STILLS & STONES by Mark van den Brink
アムステルダムを拠点として活動するフォトグラファー、マーク・ファン・デン・ブリンク(Mark van den Brink)の作品集。「シボレー・バン」のハンドルを握り、スパイカメラで知られる「ミノックス(Minox)」製の小型カメラを持って自分の周りの世界を撮影する「目立たぬ覗き魔」として何年も旅を続けていた。時折、望遠鏡や双眼鏡に小型カメラを取り付け、遠くを撮ることもあった。しかし本作では、「ミノックス」で初めて静物を撮影することにしたのである。

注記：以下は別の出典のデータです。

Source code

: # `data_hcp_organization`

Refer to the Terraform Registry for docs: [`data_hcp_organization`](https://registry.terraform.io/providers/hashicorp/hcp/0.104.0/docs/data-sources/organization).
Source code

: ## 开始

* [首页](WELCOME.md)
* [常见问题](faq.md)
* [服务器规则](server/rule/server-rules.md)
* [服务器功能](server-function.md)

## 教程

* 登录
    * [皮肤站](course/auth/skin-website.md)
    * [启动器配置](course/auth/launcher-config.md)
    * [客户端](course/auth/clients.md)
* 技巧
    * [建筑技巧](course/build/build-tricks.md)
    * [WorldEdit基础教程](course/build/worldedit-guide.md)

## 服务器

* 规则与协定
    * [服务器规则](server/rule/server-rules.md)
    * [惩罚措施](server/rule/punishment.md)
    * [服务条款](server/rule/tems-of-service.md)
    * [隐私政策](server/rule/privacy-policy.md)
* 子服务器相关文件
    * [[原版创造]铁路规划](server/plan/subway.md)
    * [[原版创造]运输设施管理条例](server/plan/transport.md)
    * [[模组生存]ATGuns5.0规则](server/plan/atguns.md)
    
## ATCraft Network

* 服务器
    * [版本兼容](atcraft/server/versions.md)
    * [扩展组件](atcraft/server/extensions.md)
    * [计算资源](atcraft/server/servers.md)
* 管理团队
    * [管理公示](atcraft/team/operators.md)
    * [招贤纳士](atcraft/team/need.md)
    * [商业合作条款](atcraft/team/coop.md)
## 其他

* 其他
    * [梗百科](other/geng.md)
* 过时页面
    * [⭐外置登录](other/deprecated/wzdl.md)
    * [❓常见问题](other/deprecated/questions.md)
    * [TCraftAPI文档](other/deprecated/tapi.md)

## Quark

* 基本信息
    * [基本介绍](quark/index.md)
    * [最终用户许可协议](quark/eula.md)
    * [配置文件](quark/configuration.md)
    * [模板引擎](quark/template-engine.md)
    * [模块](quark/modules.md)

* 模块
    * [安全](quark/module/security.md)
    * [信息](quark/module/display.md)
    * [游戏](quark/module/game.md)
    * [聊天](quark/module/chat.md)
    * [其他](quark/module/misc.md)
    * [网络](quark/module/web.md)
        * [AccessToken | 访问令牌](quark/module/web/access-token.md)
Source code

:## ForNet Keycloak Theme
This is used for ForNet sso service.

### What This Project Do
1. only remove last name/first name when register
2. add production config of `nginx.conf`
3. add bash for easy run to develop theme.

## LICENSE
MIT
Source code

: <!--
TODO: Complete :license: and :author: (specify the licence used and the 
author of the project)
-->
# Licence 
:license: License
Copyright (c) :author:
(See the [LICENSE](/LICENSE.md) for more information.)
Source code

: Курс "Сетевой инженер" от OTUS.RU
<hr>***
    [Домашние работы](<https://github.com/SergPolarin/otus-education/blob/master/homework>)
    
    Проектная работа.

それは石から始まった。自分の拳よりも大きいずっしりとした石を手に取り、まるで彫刻家が台座の上に完成したての粘土の塊を置くかのように、石をスツールの上にセットした。背景には、キャンバス地の大きい布を吊るし、フラッシュもライトも使わず昼間の光だけに頼った。ピントを合わせるには、手元に巻尺が必要であった。いつものような、気楽なアングルで一瞬のうちにさっと捉えるカジュアルなショットは不可能であり、「ミノックス」の持つ長所は全て無きものとなった。他のカメラの使用を頑なに拒み、この被写体を選んだ結果、作者は撮影のために新たな作戦を考えなければならなかった。それでも「ミノックス」に拘った理由は、その写真をプリントした時に現れる、フロッタージュやオートクロームが出す独特の表情に似た粗い粒子感を残したかったためである。「ミノックス」フィルムは非常に高価であったこともあり、自分でフィルムをカットしてカスタマイズしたロールを作り、装填した後に試し撮りをしていた。生まれたばかりの息子にそのカメラを向けることもよくあった。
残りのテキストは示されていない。